Super Mario Run – What Users Really Think (hint: They Hate Paying) - qzervaas
https://stories.appbot.co/super-mario-run-what-users-really-think-hint-they-hate-paying-533df83eeff5
======
cocktailpeanuts
> I believe we need industry leaders like Nintendo to take stances like this.
> Hopefully we see others follow and we can have an economy that can support
> itself going forward.

This is really a self-centered opinion. Not just sentence but throughout the
entire post the nuance is the same: you're a cheap guy if you are complaining
about a $10 game on your $1000 phone (btw since when did iPhone become $1000?)

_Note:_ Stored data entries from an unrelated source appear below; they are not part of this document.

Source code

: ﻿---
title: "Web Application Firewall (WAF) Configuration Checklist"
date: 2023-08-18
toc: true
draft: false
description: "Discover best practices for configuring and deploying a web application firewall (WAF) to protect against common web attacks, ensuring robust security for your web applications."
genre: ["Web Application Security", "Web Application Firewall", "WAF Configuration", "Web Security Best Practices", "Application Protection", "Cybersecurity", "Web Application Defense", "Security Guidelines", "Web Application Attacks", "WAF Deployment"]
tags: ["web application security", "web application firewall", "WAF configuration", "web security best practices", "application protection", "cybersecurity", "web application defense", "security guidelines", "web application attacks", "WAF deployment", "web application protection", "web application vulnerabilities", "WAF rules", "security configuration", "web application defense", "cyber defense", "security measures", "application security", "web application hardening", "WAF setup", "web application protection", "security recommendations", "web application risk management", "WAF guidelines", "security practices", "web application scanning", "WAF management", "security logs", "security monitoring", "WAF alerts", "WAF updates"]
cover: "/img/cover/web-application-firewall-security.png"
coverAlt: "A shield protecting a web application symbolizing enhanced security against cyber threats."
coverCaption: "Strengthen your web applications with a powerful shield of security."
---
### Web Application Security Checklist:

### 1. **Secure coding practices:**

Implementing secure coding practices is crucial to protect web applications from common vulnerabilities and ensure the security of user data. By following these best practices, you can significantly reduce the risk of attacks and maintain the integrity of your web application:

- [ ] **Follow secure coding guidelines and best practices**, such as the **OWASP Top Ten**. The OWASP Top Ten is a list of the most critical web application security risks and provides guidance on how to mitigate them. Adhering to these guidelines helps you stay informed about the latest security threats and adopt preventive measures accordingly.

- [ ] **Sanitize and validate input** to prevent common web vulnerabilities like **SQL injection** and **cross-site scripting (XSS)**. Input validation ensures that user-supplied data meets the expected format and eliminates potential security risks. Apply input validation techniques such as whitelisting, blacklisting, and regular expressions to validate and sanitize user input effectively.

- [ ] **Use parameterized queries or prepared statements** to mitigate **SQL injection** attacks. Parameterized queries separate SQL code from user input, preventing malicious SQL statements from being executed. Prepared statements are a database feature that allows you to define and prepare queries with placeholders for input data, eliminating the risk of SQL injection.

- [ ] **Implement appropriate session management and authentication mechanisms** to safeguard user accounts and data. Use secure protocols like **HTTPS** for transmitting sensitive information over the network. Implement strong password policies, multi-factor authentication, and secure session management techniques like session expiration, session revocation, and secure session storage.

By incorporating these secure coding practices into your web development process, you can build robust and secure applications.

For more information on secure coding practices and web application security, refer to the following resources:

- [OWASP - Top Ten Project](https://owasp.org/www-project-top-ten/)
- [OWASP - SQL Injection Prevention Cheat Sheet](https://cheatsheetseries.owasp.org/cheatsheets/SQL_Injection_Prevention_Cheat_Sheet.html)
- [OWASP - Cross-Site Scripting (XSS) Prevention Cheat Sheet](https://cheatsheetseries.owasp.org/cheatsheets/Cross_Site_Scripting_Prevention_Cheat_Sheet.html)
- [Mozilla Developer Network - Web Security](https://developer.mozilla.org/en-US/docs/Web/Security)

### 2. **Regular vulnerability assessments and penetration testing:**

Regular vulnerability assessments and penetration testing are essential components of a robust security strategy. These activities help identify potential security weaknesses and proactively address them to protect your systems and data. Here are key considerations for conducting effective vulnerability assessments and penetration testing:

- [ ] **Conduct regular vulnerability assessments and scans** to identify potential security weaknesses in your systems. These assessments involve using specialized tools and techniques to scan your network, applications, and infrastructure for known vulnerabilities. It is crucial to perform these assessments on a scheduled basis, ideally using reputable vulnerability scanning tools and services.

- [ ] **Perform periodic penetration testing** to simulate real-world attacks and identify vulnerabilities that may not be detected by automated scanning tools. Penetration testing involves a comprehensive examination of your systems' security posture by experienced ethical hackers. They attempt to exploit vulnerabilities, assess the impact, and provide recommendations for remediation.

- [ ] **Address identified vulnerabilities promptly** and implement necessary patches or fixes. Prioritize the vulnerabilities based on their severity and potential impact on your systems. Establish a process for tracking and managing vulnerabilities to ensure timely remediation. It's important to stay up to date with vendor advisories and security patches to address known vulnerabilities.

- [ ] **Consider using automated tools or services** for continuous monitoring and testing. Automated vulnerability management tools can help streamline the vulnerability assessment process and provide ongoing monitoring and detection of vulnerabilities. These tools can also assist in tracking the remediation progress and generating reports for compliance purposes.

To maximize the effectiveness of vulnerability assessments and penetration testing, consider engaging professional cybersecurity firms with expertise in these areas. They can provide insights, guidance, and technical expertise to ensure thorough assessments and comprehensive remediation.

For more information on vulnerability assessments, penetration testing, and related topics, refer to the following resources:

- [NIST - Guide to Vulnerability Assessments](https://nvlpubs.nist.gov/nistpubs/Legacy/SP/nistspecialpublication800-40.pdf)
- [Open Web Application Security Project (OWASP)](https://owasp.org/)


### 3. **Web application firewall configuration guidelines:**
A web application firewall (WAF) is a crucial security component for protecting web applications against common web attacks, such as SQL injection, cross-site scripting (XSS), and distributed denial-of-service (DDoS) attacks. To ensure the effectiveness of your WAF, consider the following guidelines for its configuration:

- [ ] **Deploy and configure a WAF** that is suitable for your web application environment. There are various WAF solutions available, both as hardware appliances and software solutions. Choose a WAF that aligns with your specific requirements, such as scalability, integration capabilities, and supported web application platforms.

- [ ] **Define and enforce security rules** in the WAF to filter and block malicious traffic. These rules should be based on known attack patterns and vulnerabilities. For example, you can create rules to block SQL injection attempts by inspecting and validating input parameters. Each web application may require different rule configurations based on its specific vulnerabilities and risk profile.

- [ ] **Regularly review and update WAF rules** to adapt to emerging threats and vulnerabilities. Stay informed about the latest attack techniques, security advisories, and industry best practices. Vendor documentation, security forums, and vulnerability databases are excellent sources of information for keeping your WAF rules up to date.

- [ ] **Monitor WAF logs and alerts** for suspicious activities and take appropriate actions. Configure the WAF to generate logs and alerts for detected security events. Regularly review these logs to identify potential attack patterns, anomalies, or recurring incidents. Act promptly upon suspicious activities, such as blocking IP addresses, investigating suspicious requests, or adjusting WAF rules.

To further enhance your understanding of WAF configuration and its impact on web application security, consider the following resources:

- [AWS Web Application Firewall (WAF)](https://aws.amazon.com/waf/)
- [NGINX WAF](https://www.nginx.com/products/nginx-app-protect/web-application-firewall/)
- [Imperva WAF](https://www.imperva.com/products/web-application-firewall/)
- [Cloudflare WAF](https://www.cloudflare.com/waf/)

People hate it because Nintendo is charging $10 for a mediocre game. It's just
another auto-runner. If this guy actually took time to read individual
comments he would actually understand what's going on instead of just blaming
the consumers as being cheap.

I have a free auto-runner game on my iPhone called "High Risers". This game is
10 times more entertaining than Mario run. And it's dead simple. And it's
free. Why would anyone pay $10 for a game that's unoriginal? People would have
bought them if it actually was the old super mario, instead of them trying to
fit into the trend and release just another auto runner.

If you look into what some game companies are doing on the app store, some
have amazingly lucrative and interesting business models. I expected Nintendo
to pull off something like that. That's why people are angry. Not because they
are cheap.